Material and Methods

Fifty-one patients with skull base tumors treated with PBS-PT between 2003 and 2017 were analyzed regarding hearing toxicity using NCI CTCAE and pure tone average (PTA) evaluation. None of the patients received chemotherapy and all had a hearing test before the start of PBS-PT and at least one hearing test after therapy.

While the CTC classification uses a threshold shift for any hearing frequency for the evaluation, PTA evaluation uses only those frequencies in decibel (dB) that are significant for speech understanding. PTA gives a snapshot of an individual’s hearing level in each ear and was calculated for every ear (n=102) as the average of the frequencies of 0.5, 1, 2 and 4 kHz and analyzed in a linear mixed-effects model. The increase in PTA indicates a hearing deterioration.

Results

The median age at treatment start was 50 years (range, 13-68). Forty-seven % of skull base tumors were Chordoma, 29.4 % Chondrosarcoma, 5.9 % Meningioma, and 17.7% head and neck cancers.

Patients received a mean tumor dose of 71.1 Gy (RBE) (range, 52-77.8) and a mean cochlear dose of 37 Gy (RBE) (range, 0.03-72.7).

After a median follow up of 11 months (2-107,),  16 patients (31%) had an unchanged hearing ability, 11  (22%) patients presented with mild hearing loss 15-25 dB (CTCAE Grade 1) and 24 patients (47%) a hearing loss >25 dB (CTCAE Grade > 2), respectively.
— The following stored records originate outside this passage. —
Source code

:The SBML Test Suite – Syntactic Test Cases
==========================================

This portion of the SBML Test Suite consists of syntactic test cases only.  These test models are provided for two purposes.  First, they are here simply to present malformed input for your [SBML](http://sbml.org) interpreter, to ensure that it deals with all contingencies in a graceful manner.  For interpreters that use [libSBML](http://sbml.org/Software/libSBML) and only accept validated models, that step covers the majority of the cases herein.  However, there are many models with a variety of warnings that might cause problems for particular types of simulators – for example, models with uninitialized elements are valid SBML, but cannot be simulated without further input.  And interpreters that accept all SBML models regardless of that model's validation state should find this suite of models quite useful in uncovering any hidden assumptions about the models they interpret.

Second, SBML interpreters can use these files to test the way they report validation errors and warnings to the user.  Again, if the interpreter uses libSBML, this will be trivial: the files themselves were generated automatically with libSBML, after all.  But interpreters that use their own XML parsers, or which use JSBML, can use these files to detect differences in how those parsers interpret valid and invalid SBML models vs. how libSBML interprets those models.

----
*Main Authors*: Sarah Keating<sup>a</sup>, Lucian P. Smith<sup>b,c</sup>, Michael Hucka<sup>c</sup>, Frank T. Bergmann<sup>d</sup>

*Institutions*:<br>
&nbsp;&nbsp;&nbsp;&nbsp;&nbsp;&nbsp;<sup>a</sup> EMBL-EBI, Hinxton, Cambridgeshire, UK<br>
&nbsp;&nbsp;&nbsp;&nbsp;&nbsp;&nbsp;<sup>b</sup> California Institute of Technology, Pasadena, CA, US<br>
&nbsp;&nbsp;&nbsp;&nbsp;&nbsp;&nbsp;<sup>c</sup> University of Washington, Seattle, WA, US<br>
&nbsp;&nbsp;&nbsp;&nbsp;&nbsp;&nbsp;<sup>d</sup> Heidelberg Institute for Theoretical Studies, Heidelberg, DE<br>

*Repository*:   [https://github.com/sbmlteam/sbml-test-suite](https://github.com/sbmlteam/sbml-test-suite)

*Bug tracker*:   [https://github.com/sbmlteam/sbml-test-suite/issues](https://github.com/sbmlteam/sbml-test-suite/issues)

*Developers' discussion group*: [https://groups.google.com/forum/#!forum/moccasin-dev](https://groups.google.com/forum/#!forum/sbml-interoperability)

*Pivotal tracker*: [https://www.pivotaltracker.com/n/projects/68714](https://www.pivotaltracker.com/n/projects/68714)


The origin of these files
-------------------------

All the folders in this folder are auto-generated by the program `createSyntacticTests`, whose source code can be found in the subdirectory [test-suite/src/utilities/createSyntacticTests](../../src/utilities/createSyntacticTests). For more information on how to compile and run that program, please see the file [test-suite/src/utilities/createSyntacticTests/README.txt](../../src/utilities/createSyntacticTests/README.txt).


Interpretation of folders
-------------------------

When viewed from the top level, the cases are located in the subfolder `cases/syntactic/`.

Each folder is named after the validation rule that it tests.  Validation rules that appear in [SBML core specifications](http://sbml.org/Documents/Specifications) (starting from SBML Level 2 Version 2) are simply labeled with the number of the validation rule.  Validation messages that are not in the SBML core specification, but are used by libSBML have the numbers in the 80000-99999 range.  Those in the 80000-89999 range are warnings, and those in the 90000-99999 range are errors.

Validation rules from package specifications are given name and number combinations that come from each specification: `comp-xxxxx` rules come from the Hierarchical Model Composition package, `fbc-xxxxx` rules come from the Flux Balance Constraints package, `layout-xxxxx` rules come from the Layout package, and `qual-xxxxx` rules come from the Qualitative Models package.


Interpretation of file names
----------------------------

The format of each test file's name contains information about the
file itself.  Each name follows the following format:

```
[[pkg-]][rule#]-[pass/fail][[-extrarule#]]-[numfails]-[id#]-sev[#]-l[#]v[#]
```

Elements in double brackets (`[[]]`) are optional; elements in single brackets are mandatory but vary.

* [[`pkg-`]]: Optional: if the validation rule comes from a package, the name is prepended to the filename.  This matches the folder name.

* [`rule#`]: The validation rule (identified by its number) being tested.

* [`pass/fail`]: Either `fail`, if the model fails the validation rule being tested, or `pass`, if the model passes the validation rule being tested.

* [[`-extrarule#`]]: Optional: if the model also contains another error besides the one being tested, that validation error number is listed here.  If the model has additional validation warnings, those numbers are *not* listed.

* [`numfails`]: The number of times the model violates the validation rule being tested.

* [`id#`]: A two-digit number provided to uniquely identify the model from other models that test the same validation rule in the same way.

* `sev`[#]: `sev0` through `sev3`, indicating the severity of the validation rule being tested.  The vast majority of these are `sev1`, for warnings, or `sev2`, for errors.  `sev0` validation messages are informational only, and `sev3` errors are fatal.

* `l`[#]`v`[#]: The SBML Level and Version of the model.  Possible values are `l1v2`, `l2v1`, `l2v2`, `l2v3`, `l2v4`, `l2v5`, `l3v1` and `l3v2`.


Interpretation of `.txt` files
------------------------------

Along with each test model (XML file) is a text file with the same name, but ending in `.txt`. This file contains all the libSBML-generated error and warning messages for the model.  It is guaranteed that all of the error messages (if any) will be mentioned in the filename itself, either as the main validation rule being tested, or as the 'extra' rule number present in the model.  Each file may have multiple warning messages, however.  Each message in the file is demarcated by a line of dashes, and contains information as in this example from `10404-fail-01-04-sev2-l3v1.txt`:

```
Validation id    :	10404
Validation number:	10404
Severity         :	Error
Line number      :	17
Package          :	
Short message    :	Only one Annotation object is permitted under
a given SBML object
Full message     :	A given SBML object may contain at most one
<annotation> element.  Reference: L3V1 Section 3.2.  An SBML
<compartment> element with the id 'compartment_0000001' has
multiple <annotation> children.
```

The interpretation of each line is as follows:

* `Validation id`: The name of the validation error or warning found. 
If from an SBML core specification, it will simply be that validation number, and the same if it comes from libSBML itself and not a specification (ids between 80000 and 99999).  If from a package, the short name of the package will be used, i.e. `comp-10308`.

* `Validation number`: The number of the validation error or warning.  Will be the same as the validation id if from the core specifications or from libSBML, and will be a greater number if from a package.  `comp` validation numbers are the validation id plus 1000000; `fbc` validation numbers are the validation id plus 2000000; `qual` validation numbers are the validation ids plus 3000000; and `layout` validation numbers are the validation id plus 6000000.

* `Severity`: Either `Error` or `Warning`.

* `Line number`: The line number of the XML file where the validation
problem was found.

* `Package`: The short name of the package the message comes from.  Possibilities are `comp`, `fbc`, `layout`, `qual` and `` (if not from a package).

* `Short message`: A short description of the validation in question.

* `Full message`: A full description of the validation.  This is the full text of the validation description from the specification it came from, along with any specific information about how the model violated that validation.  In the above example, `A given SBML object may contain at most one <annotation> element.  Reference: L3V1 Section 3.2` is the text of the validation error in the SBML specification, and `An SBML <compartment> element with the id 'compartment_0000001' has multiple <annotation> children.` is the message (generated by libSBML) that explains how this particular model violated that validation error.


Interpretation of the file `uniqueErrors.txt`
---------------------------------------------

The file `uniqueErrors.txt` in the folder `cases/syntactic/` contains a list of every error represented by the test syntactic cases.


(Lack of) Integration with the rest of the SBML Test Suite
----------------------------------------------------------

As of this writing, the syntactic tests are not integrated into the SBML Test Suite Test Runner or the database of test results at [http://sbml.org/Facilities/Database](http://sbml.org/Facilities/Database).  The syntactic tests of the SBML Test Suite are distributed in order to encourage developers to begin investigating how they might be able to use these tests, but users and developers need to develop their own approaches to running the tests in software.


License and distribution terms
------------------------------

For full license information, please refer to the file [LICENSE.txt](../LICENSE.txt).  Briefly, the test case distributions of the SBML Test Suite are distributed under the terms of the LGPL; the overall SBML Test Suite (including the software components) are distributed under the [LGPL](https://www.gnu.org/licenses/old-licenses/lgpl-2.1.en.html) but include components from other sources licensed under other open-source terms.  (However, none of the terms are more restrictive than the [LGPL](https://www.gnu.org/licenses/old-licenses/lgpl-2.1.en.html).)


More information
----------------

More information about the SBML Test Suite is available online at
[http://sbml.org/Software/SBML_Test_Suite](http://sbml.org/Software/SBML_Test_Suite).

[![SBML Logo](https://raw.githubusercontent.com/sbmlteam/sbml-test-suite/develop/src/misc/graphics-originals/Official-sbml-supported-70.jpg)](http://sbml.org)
No improved hearing ability was recorded.

The analysis of the PTA for each ear before the start of PBS-PT revealed that  65 ears had a normal hearing threshold of < 20 dB (excellent-good) but in 37 ears hearing was already moderate to severe impaired (35-95 dB) and one patient even had a complete hearing loss in one ear (>95 dB).  

Median PTA for all ears was 15 dB (IQR 15) and increased after PBS-PT to 23.7 dB (IQR 35) indicating a hearing impairment.

In 35 patients, the hearing test also included information on bone conduction allowing determining the type of hearing loss.  Sensorineural (43%) or mixed (40%) hearing loss was the most common cause for hearing deterioration. 

In the linear mixed effect model, mean cochlear dose (p<0.01), baseline PTA (p<0.01), age (p=0.03), and time after PBS-PS  (p<0.01) could be identified as significant negative factors influencing hearing function.

Conclusion

The majority of skull base tumor patients had hearing impairment after PBS-PT. About half of the hearing loss identified was purely sensorineural while the other half had a combination of conductive and sensorineural hearing loss. Cochlear dose, baseline PTA, age and time after treatment are significant factors for hearing loss after proton therapy.